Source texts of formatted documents
☆ ☆ ☆ ☆ ☆

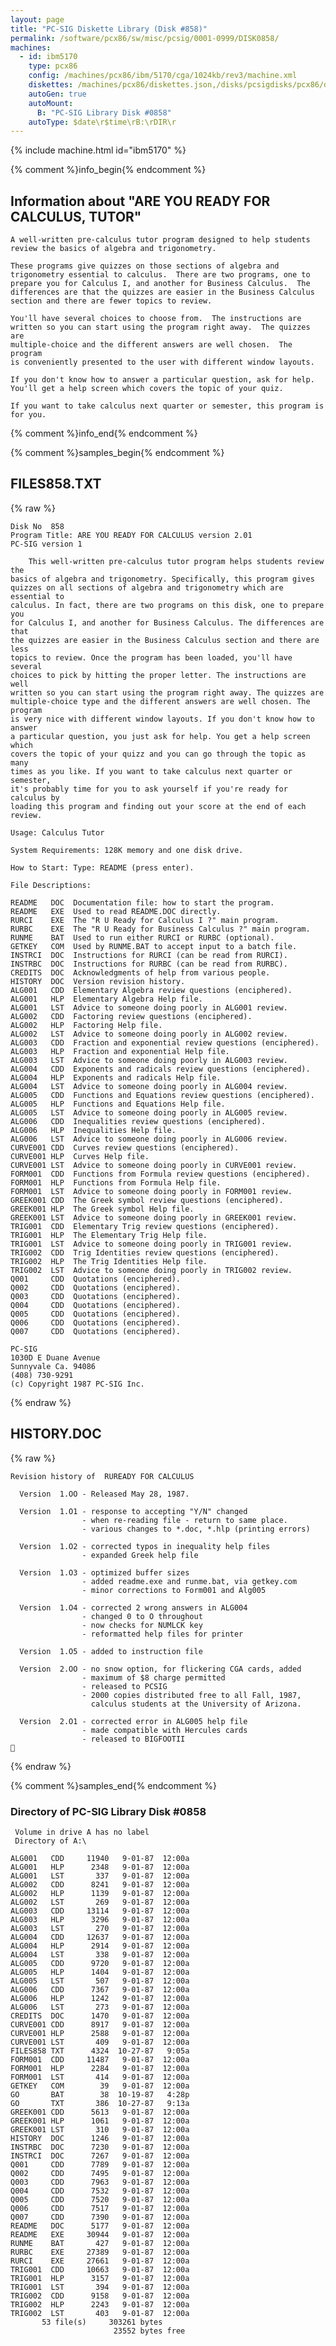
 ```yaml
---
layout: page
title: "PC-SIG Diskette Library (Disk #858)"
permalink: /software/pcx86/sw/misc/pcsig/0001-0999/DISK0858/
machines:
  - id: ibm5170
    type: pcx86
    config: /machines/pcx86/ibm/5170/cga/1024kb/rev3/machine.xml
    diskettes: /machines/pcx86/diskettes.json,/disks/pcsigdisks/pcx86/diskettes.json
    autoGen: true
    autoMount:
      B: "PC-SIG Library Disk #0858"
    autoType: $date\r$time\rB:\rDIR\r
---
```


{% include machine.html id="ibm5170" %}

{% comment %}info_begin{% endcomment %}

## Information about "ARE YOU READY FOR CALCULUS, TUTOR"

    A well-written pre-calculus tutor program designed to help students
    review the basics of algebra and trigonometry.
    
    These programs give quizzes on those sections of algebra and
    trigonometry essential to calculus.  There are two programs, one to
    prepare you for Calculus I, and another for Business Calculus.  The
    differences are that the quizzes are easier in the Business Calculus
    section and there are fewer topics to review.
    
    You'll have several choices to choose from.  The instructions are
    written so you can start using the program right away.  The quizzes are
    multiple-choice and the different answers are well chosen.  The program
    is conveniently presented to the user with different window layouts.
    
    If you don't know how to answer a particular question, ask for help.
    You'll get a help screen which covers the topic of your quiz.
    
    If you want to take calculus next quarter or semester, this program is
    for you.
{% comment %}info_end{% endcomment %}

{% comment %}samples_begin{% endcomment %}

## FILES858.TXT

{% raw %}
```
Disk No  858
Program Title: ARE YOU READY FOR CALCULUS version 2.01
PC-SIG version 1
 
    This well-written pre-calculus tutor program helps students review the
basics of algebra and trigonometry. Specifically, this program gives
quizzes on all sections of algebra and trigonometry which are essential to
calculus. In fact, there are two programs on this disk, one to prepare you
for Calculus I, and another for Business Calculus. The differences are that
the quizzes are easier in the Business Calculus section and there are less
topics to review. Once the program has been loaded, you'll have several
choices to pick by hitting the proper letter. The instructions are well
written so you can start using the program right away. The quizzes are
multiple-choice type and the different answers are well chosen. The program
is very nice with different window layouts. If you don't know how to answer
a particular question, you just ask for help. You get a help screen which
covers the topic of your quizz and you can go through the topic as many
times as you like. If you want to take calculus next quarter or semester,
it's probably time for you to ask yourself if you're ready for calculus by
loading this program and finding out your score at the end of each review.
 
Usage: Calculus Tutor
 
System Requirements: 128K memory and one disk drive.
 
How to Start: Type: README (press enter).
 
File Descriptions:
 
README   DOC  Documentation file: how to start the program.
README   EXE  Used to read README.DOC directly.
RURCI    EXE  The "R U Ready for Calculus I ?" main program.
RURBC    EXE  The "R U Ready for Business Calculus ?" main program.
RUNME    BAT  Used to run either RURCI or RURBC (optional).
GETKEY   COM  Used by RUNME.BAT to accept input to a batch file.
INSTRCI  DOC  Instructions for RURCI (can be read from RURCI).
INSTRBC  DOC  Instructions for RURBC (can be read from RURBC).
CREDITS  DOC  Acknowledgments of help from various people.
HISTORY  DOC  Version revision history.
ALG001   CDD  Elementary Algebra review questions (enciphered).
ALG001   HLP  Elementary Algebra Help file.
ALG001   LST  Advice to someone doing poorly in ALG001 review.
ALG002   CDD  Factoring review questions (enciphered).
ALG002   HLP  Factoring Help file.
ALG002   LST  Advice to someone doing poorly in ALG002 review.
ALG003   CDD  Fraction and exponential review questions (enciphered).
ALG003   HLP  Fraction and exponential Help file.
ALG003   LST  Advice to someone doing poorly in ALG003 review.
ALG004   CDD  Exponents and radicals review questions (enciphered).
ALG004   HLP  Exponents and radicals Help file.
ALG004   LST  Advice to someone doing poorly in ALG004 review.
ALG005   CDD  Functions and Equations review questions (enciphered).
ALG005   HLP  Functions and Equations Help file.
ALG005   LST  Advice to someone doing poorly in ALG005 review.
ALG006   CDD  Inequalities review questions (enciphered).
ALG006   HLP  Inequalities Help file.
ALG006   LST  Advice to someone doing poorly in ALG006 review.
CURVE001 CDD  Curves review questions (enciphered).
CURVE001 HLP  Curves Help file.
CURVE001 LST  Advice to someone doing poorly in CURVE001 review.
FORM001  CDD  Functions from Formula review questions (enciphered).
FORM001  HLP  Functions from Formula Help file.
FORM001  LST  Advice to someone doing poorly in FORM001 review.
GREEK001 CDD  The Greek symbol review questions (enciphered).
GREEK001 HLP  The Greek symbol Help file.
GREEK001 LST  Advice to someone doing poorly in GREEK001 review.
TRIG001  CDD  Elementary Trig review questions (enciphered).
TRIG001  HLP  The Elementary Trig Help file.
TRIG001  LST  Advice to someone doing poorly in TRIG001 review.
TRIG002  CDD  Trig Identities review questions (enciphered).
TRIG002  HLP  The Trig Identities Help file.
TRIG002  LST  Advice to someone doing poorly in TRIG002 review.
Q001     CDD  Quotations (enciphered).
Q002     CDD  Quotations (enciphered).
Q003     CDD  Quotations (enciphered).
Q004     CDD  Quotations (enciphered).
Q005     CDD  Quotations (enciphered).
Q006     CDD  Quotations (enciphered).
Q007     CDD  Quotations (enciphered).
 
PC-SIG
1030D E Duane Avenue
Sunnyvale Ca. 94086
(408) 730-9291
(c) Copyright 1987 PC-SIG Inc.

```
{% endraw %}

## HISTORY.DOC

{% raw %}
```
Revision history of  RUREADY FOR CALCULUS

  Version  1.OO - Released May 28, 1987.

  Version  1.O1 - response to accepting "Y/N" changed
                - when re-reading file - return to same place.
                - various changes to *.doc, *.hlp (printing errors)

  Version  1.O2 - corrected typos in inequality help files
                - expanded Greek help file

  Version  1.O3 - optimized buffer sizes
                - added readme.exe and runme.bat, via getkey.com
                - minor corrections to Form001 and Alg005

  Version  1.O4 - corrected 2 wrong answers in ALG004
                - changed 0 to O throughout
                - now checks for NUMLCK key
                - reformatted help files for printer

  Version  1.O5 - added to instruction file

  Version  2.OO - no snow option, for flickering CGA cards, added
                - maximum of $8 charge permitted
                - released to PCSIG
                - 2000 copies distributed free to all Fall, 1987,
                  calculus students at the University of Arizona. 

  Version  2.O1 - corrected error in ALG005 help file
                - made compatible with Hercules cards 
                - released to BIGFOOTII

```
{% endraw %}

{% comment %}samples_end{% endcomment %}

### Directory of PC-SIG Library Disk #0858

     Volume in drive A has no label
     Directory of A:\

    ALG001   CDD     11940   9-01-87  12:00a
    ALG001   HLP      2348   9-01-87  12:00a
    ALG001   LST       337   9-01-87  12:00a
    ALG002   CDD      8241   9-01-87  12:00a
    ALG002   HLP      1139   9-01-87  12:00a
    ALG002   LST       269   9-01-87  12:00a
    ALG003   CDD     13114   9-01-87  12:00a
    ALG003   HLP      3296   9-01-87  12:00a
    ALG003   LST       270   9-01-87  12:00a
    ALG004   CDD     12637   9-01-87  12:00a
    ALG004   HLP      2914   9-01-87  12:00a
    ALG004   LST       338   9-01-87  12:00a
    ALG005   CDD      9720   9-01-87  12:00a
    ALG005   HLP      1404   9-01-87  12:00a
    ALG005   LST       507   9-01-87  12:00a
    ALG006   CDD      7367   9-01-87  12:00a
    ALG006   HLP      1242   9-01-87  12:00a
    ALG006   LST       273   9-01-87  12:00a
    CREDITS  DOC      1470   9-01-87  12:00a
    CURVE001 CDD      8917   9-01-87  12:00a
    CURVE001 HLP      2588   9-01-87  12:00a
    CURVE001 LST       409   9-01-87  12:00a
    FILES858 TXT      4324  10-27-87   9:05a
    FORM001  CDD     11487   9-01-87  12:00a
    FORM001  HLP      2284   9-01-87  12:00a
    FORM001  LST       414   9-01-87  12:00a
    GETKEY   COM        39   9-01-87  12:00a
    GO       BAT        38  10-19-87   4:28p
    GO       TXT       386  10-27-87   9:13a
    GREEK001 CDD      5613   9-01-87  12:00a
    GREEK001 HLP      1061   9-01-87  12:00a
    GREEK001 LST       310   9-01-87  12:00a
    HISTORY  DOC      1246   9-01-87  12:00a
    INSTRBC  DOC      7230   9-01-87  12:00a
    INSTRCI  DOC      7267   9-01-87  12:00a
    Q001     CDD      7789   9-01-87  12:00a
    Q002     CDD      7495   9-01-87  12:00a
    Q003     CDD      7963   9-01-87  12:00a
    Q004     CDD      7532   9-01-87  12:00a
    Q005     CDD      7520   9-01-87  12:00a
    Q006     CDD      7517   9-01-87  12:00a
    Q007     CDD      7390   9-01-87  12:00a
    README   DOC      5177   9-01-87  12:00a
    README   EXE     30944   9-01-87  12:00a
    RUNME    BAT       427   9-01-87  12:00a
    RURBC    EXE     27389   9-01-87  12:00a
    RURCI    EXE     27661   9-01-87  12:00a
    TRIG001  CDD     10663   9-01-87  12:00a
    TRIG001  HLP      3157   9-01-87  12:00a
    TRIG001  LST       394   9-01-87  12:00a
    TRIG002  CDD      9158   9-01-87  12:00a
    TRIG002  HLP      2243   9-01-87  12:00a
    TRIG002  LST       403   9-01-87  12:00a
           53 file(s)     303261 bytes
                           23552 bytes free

☆ ☆ ☆ ☆ ☆

Exercise details >> Every line above in which the word "machines" occurs is to be copied.

Solution to this problem >>
machines:
    config: /machines/pcx86/ibm/5170/cga/1024kb/rev3/machine.xml
    diskettes: /machines/pcx86/diskettes.json,/disks/pcsigdisks/pcx86/diskettes.json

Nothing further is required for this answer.